Exercise objective: Report how many lines below contain the word "theme", and give only that number.

Records supplied:

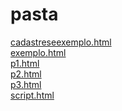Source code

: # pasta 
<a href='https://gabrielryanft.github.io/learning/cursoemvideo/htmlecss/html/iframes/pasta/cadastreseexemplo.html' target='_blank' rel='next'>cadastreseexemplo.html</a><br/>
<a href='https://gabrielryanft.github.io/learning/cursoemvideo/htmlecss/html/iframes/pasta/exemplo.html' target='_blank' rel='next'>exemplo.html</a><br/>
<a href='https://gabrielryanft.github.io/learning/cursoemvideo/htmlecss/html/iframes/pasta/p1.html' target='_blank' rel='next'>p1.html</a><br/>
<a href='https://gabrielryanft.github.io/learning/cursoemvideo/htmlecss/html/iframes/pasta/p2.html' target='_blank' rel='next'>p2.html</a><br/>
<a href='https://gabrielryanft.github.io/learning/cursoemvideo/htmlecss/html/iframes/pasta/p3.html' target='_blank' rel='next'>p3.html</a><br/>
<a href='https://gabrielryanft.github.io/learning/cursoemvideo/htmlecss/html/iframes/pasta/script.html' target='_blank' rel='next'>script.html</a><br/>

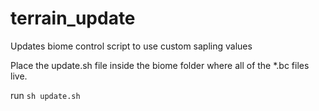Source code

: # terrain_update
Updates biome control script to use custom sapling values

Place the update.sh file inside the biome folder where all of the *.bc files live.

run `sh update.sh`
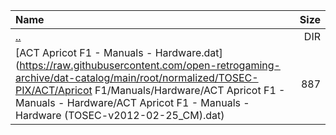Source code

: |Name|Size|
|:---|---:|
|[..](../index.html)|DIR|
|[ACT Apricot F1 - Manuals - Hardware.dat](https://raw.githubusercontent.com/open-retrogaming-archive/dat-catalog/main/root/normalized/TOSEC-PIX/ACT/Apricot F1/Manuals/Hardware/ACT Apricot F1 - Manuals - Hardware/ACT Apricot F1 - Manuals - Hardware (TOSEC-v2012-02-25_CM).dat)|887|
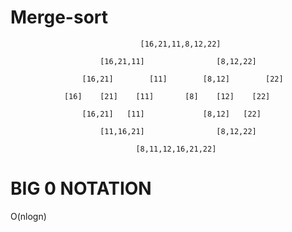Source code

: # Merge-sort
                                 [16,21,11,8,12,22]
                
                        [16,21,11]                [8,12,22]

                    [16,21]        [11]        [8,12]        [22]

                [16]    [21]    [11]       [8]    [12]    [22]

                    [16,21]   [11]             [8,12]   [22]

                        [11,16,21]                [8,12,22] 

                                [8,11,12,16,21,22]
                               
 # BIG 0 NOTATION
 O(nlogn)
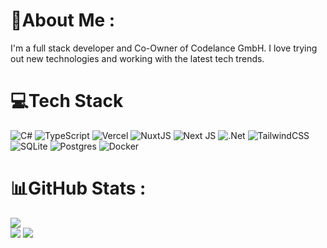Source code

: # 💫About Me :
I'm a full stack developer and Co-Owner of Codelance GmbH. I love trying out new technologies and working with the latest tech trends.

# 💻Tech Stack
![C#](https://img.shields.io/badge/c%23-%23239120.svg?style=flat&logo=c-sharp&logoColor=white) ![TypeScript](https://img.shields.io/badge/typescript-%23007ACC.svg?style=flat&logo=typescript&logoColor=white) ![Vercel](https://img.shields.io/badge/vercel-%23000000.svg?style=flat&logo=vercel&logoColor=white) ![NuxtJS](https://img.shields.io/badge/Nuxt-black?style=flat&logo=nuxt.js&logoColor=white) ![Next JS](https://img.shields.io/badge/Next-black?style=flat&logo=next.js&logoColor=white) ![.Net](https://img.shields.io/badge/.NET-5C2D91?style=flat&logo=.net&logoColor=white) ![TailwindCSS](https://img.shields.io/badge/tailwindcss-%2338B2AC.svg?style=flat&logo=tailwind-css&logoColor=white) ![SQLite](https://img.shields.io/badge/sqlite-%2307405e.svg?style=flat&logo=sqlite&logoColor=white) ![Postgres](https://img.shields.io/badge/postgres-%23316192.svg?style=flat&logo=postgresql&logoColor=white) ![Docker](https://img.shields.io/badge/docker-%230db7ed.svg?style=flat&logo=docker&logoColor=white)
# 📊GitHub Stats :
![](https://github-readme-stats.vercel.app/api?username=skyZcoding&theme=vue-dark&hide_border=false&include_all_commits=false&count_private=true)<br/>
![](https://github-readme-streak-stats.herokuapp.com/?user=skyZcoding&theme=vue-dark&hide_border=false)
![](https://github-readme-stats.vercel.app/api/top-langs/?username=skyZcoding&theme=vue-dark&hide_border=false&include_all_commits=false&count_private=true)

...

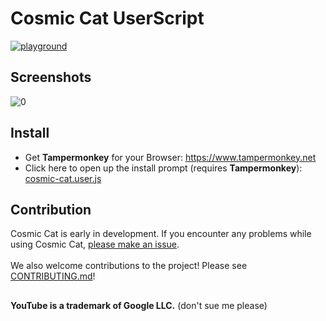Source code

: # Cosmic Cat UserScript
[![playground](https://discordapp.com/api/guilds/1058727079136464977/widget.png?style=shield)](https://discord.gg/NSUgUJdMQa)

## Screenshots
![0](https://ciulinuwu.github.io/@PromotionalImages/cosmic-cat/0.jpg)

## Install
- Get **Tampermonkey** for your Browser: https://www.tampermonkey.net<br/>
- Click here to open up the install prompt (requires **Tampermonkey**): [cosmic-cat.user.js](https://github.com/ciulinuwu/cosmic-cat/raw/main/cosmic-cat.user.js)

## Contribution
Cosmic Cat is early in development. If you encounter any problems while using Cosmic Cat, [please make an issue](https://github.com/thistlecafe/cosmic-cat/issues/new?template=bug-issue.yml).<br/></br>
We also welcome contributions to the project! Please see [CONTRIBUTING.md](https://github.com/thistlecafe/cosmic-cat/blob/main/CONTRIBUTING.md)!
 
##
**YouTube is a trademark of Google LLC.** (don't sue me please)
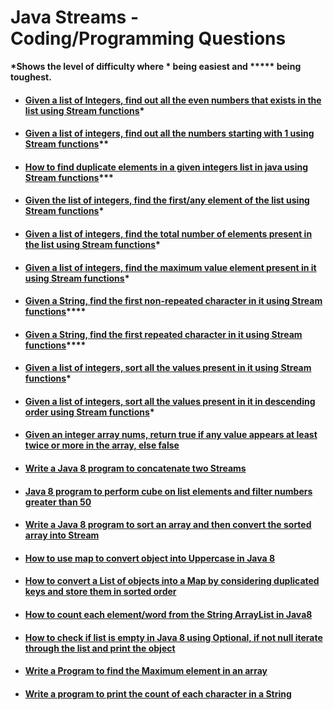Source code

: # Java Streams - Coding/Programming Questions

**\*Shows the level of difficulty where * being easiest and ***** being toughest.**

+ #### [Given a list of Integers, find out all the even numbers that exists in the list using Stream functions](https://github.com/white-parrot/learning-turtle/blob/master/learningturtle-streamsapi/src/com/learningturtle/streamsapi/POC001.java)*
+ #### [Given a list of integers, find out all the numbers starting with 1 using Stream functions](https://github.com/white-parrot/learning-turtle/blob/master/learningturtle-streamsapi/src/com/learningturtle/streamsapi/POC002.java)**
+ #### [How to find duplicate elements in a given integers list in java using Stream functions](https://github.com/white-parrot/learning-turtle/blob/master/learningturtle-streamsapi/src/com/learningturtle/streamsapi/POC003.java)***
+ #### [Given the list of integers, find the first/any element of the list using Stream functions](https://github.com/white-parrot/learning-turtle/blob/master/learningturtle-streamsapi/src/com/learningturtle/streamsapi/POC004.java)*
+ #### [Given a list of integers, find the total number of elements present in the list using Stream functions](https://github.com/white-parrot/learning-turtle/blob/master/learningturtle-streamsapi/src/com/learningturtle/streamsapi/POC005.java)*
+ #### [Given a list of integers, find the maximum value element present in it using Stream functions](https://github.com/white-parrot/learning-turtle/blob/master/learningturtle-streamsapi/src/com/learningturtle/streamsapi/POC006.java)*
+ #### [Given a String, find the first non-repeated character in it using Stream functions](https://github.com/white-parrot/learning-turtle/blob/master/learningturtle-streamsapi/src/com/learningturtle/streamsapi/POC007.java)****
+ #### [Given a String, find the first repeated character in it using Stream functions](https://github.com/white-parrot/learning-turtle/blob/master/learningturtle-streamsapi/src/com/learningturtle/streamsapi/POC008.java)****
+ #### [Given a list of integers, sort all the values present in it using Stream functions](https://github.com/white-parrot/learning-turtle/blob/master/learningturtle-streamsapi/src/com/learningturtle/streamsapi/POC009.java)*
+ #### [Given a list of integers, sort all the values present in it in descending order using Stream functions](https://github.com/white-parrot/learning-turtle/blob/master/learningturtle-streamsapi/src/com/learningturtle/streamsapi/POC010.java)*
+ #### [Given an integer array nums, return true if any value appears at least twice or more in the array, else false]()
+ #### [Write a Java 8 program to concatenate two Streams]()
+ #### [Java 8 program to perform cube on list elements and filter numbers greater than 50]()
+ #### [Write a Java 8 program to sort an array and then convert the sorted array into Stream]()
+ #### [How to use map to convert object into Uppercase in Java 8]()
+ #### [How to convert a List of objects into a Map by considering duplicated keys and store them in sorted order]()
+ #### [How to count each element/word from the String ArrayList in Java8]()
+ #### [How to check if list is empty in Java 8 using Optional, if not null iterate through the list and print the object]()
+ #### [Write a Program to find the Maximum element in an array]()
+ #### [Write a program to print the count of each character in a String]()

Response to this exercise: 3